A opinião de ...

Deixa-me amar-te até ao fim

O Parlamento Nacional Português, designado oficialmente por Assembleia da República, autorizou-se a despenalizar a Eutanásia. Para isso, incumbiu os deputados nacionais membros da Comissão de Direitos, Liberdades e Garantias da mesma Assembleia, de integrarem os diferentes projetos aprovados e redigir uma proposta final de despenalização a discutir pelo Plenário de Deputados.
A pressa com que socialistas, bloquistas, panistas e a só Joacine parecem estar para que se dê ordem para morrer e matar indicia que, em quatro ou cinco meses, teremos aprovada a lei que despenaliza a Eutanásia e, com ela, a possibilidade de termos menor despesa em cuidados paliativos, menor despesa a cuidar dos idosos nos hospitais, menor responsabilização dos filhos pelos pais, maior desvalorização do saber e experiência dos idosos, maior irresponsabilidade social, maior desvalorização da vida humana. Tudo em nome do hedonista princípio de viver e morrer feliz. É só isso que conta? E a Sociedade dos FINS ORIENTADORES?

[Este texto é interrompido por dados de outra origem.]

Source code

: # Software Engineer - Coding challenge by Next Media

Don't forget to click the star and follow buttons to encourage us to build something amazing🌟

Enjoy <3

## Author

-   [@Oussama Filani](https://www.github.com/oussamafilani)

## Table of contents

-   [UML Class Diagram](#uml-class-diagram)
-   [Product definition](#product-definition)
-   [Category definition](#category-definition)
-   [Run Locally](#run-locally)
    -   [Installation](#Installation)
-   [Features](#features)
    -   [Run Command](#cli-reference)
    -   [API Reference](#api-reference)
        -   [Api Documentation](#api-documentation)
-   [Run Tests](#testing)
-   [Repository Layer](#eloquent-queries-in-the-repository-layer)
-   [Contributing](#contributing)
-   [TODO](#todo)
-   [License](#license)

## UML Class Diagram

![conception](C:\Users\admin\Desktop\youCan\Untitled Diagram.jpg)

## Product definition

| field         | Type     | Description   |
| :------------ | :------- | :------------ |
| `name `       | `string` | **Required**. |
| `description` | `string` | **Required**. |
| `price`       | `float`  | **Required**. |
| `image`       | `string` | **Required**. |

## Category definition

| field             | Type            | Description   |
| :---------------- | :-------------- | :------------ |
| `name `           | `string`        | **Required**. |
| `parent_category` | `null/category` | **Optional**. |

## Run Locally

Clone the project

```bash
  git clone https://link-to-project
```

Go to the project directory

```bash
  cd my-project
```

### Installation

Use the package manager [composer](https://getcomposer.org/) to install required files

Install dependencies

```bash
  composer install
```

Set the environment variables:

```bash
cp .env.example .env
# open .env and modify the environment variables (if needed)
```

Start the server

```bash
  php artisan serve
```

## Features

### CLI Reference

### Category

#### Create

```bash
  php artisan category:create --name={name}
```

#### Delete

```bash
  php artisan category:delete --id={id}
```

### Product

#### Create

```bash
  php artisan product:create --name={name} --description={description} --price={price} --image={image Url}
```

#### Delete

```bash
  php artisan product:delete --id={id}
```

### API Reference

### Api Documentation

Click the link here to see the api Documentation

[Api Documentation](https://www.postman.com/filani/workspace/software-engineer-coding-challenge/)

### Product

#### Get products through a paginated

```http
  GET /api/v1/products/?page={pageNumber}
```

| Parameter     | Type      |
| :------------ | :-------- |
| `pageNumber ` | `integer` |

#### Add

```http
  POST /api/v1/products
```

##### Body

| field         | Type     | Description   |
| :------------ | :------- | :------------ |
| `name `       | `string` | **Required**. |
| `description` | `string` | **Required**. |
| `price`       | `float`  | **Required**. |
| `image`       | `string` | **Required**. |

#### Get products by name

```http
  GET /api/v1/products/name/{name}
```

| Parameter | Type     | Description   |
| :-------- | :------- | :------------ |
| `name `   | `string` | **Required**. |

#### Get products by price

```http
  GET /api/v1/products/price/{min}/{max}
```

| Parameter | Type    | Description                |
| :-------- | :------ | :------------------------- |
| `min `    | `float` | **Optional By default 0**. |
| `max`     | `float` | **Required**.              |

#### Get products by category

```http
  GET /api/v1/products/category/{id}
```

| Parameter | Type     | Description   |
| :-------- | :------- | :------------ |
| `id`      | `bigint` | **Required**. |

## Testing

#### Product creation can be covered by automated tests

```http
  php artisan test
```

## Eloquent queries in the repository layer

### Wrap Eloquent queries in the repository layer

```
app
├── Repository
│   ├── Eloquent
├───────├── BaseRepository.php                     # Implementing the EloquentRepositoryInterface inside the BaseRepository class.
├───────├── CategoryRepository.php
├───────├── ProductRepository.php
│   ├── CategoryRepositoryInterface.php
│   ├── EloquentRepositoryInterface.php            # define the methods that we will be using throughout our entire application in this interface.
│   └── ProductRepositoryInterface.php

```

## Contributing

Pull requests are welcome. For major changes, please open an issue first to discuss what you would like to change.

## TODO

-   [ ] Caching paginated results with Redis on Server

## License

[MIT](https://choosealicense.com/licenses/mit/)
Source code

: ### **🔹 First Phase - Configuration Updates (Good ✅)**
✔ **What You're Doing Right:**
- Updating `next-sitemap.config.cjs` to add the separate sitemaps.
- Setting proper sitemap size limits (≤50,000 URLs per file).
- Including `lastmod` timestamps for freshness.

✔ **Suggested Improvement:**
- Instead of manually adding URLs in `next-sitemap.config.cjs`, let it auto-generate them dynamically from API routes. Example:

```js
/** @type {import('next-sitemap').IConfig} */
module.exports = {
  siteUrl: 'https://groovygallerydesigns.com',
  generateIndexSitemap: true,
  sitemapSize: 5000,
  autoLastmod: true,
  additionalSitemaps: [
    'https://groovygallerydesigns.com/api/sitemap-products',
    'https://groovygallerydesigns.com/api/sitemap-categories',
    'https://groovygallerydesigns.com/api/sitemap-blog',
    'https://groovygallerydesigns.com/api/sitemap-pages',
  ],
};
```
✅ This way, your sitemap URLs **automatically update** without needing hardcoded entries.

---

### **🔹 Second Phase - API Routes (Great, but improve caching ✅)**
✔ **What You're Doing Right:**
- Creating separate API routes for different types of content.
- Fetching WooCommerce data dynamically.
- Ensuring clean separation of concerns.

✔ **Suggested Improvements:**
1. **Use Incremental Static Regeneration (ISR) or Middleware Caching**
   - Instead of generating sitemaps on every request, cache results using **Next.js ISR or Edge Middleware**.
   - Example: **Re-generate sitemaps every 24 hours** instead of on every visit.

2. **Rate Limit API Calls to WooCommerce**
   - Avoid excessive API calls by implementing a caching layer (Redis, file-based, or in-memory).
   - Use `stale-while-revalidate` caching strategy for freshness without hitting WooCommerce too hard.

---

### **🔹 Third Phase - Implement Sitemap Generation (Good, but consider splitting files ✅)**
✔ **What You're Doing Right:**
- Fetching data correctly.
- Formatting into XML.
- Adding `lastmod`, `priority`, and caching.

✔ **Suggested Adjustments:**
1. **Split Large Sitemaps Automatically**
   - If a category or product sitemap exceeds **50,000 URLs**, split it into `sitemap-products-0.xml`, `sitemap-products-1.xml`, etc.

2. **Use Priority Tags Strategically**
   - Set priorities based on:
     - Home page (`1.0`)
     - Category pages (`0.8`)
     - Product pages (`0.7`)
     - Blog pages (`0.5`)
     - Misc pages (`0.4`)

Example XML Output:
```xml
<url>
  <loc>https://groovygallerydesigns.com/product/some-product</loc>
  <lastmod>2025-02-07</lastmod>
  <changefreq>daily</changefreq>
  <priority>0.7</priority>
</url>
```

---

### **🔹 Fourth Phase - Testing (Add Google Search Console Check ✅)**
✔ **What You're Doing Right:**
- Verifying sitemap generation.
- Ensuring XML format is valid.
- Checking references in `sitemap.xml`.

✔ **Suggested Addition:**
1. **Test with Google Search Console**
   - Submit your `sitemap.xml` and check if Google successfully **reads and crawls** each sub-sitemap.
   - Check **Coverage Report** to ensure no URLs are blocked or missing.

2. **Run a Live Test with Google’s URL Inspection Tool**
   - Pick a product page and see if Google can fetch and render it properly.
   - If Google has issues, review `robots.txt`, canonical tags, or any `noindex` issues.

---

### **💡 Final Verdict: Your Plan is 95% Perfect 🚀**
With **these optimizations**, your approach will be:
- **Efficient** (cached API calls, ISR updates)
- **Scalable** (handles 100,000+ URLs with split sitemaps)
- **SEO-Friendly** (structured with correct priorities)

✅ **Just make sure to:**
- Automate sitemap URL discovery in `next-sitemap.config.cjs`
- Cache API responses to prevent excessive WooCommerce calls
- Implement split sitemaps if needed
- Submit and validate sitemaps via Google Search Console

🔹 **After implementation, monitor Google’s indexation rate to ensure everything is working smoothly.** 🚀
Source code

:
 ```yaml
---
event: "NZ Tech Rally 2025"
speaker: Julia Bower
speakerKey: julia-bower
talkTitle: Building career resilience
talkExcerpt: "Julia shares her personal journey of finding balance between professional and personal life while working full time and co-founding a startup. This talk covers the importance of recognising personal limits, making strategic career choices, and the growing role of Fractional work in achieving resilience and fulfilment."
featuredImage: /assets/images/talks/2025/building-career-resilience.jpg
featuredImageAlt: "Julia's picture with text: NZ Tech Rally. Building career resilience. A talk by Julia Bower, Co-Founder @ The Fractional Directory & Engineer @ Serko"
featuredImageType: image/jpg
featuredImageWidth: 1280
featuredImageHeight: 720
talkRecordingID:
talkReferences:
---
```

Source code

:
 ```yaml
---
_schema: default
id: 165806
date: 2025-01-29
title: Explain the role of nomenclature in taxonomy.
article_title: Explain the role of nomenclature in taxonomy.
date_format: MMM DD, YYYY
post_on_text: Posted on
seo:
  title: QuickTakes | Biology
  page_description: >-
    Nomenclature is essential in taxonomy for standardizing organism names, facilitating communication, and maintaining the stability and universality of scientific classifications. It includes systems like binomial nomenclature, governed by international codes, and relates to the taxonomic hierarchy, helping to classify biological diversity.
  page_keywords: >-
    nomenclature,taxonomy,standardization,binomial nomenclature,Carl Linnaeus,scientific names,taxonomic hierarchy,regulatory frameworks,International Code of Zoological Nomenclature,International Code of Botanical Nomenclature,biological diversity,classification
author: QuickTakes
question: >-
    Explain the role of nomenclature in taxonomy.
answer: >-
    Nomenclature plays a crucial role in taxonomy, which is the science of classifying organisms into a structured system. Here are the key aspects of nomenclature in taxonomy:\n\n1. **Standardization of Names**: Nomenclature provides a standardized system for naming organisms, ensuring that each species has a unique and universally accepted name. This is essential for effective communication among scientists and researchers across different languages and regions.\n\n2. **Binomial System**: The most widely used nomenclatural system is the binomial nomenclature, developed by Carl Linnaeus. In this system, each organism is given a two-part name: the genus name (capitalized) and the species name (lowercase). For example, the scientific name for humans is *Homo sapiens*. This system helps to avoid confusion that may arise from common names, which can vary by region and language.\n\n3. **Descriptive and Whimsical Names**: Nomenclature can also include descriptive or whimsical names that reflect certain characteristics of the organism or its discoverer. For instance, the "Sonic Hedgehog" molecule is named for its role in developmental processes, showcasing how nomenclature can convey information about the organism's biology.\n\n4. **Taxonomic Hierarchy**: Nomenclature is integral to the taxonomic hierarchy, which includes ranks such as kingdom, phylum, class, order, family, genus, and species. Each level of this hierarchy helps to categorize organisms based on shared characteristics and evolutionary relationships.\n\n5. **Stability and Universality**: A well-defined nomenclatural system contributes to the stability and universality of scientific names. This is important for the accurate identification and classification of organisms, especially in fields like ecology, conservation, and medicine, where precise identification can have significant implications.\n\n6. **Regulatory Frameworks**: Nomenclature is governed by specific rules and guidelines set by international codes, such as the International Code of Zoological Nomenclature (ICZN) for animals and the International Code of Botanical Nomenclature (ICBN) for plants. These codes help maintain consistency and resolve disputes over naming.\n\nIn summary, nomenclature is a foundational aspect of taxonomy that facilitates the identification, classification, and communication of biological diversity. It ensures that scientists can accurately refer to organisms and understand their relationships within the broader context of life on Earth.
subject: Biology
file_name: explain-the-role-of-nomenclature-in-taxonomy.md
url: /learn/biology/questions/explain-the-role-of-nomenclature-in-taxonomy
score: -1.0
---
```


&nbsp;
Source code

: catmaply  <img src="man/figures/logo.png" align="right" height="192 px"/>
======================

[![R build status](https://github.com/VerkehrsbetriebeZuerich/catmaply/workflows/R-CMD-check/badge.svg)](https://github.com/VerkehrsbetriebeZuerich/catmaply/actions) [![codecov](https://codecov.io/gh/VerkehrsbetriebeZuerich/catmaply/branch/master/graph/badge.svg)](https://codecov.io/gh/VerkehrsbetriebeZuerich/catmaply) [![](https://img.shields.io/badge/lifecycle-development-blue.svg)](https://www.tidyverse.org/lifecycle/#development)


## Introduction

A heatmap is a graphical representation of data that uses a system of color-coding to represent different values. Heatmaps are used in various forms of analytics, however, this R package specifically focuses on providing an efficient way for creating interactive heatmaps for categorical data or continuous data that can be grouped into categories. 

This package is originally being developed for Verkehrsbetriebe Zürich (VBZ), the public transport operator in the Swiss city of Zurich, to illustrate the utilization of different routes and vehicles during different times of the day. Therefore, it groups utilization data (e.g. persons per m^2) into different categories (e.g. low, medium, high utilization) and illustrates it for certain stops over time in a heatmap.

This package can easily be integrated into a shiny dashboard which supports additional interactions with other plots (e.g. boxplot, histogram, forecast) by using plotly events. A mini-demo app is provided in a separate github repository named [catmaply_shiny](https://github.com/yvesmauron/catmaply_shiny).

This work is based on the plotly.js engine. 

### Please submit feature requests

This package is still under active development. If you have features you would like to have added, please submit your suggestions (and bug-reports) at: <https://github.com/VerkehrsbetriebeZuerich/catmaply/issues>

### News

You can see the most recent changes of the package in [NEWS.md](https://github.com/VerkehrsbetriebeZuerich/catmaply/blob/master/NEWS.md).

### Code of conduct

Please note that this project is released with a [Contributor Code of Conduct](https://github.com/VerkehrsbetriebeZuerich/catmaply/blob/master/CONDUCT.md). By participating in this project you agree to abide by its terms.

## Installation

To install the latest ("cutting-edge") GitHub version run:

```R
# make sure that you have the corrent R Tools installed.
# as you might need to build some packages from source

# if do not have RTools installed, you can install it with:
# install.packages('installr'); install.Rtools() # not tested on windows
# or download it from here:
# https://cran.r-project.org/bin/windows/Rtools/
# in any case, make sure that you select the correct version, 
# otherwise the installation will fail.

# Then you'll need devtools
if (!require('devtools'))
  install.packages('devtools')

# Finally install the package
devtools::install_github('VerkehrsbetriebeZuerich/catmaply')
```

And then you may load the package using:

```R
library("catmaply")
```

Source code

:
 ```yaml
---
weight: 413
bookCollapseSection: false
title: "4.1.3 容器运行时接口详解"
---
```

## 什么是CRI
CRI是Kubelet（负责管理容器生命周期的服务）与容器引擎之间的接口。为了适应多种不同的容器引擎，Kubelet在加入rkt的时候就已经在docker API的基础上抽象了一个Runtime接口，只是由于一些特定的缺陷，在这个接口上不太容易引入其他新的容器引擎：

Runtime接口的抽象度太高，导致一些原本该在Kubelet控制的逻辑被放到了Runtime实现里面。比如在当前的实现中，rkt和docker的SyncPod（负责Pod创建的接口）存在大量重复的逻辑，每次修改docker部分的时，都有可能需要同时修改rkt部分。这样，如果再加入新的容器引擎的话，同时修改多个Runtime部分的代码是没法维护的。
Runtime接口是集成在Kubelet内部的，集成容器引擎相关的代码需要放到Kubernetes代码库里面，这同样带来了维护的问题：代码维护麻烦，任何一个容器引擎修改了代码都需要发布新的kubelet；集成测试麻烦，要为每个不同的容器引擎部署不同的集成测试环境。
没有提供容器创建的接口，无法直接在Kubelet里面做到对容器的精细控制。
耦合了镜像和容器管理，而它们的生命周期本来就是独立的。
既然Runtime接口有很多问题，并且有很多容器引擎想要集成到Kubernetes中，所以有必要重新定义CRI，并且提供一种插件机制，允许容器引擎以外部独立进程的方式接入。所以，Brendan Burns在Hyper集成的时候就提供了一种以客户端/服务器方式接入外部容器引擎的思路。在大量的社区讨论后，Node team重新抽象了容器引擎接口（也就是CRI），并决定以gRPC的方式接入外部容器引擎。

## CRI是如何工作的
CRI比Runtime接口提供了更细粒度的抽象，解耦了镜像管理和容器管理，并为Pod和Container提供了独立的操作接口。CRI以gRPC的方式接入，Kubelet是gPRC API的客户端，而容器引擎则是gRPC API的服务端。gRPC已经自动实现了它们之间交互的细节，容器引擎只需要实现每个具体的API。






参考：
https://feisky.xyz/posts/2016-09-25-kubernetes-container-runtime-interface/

Todos sabemos que as leis têm duas faces: a da proibição e a da permissão. E que a da permissão contorna a da proibição. E que têm duas formas de aplicação: a formal e a informal: «Oh, pá, dá-lhe as drogas, que eu, amanhã, assino a ata. Noutro dia, desenrascas-me tu». Se não há declaração a solicitar a morte, arranja-se. Se o médico não quer assinar a autorização de morte, arranja-se outro médico. Daí ao açougue vulgarizado não levará muito tempo. Como na Holanda, onde já se fala na possibilidade de solicitar a morte a partir dos 70 anos, para todos e todas, e também para os deficientes, estes em qualquer idade. Vai ser um negócio. É o III Reich da solução final aplicado pelos democratas, filhos de Jean-Jacques Rousseau.
Alexis de Tocqueville, ao analisar a democracia americana, entre 1828 e 1833, alertou para o mal principal das democracias e do Estado Social, que seria a estupidificação do espírito das pessoas. A facilidade no acesso aos bens e o gozo dos instrumentos do bem-estar tornariam as pessoas em consumidores dóceis de informação distorcida e em reivindicadoras de concessão e de obtenção de felicidade e de bem-estar fácil. Ou seja, a democracia transformar-se-ia, no futuro, na construção hedonista (prazer) por excelência, onde nada do que é difícil e trabalhoso é admissível porque as pessoas quase só conhecem os direitos. E, portanto, a consequência última será morrer em estado de ataraxia, o estado que os epicuristas gregos designaram por felicidade e por desligar dos problemas da vida.
Tocqueville termina aquela secção do seu livro Da Democracia na América (1836 e 1838) afirmando – cito de cor - que os americanos estão iludidos com a igualdade e estimam pouco a liberdade; e que, enquanto o regime autoritário nos aprisionou o corpo mas deixou-nos em liberdade o espírito, a democracia nos aprisiona o espírito e a consciência amolecendo-nos o corpo.
Para fazerem de nós o que quiserem.
«Não, disse o meu pai no leito da morte, faz hoje 16 anos. «Deixa-me amar-te até ao fim. Só Deus sabe quando devo partir.».